Махмуда раздражала ее болтовня, тем более что в ней заключалась правда. Но что она твердит – слабость, слабость! Нельзя же, в самом деле, ковать ножи и собираться на битву, сознавая в то же самое время себя слабым?
И он сказал:
– Молчи. Ты мешаешь работать.
– Наоборот. Я помогаю тебе работать, так как развиваю твои мысли. Нужно быть последовательным. Если ты мусульманин, зачем тебе христианская святыня?
– В халифате много христиан, а Коран…
– Коран приказывает тебе уничтожать неверных!
– Молчи! Что ты понимаешь, в Коране? Ты языческой веры…
– Я языческой веры? – воскликнула она. – Моя вера одна: если любишь, люби со всем, что есть в этом человеке. А ты мне кричишь: молчи! Убей меня тогда. Коран приказывает тебе уничтожать неверных, а ты мне не веришь!
На лице ее выразился гнев и презрение. Отталкивает ее, дочь Буйсвета, сестру Сплавида и Гонки? И губы ее сжались так, словно она собиралась плюнуть ему в лицо.
Как, плевать в лицо арабу? Поэту? Нечестивая! Он отбросил молот, потому что был зол и чувствовал опасность.
Она, распахивая одежды и указывая на свою белую грудь, воскликнула:
– Бей ножом! Вот ножны для твоего ножа, неверный и неверующий.
Он отступил от нее и сказал:
– Ты глупа.
– Значит, ты меня не любишь?
Он молча ушел.
XV
Что такое поэт? – спросил сам себя кади Ахмет, увидав входящего к нему Махмуда. – Это основа радости. Человек и его жизнь зачастую – игра судьбы. Поэт берет из этой игры наиболее веселые моменты и словами, тающими во рту, рассказывает о них другим, с тем чтобы люди были выносливы и снисходительны. Итак, мы ждем твоей песни, поэт!

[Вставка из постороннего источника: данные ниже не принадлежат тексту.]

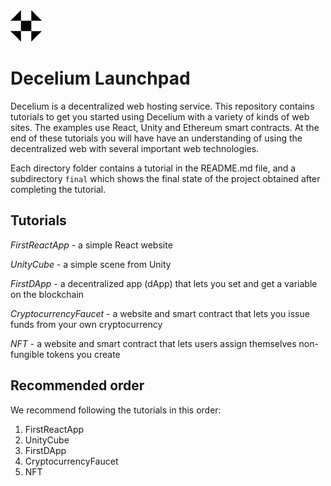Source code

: <img src="./images/Logo.png" alt="Decelium Logo" width="50" />

# Decelium Launchpad

Decelium is a decentralized web hosting service. This repository contains tutorials to get you started using Decelium with a variety of kinds of web sites. The examples use React, Unity and Ethereum smart contracts. At the end of these tutorials you will have have an understanding of using the decentralized web with several important web technologies. 

Each directory folder contains a tutorial in the README.md file, and a subdirectory `final` which shows the final state of the project obtained after completing the tutorial.


## Tutorials

*FirstReactApp* - a simple React website

*UnityCube* - a simple scene from Unity

*FirstDApp* - a decentralized app (dApp) that lets you set and get a variable on the blockchain

*CryptocurrencyFaucet* - a website and smart contract that lets you issue funds from your own cryptocurrency

*NFT* - a website and smart contract that lets users assign themselves non-fungible tokens you create

## Recommended order

We recommend following the tutorials in this order:

1. FirstReactApp
2. UnityCube
3. FirstDApp
4. CryptocurrencyFaucet
5. NFT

– Я сам жду от вас, добрый кади, и от вас, о перст Закона Джелладин, помощи и указаний.
– Прекрасно! Будем утешаться вместе.
И кади Ахмет подбросил ему подушку, чтоб поэт мог облокотиться, и указал место на ковре рядом с собою. Вследствие своей снисходительности к людям кади был беден. Однако он никогда не жаловался на свою бедность, и даже восхищался ею, говоря, что у бедного всегда отлично работает желудок и он оттого может без помехи наслаждаться благами жизни, вроде воздуха, солнца или цветущих деревьев. Багровый, полнокровный, рыжебородый, он возлежал на рваных, жестких подушках с таким счастливым лицом, словно подушки мягче пуховиков, а лохмотья их глаже шелка. Он курил дрянной табак и пил с удовольствием плохой, дешевый кофе, который варил себе сам не потому, что его не уважала или не любила жена, а потому, что не хотел затруднять ее. С женой, что редко бывает среди праведников, он жил дружно.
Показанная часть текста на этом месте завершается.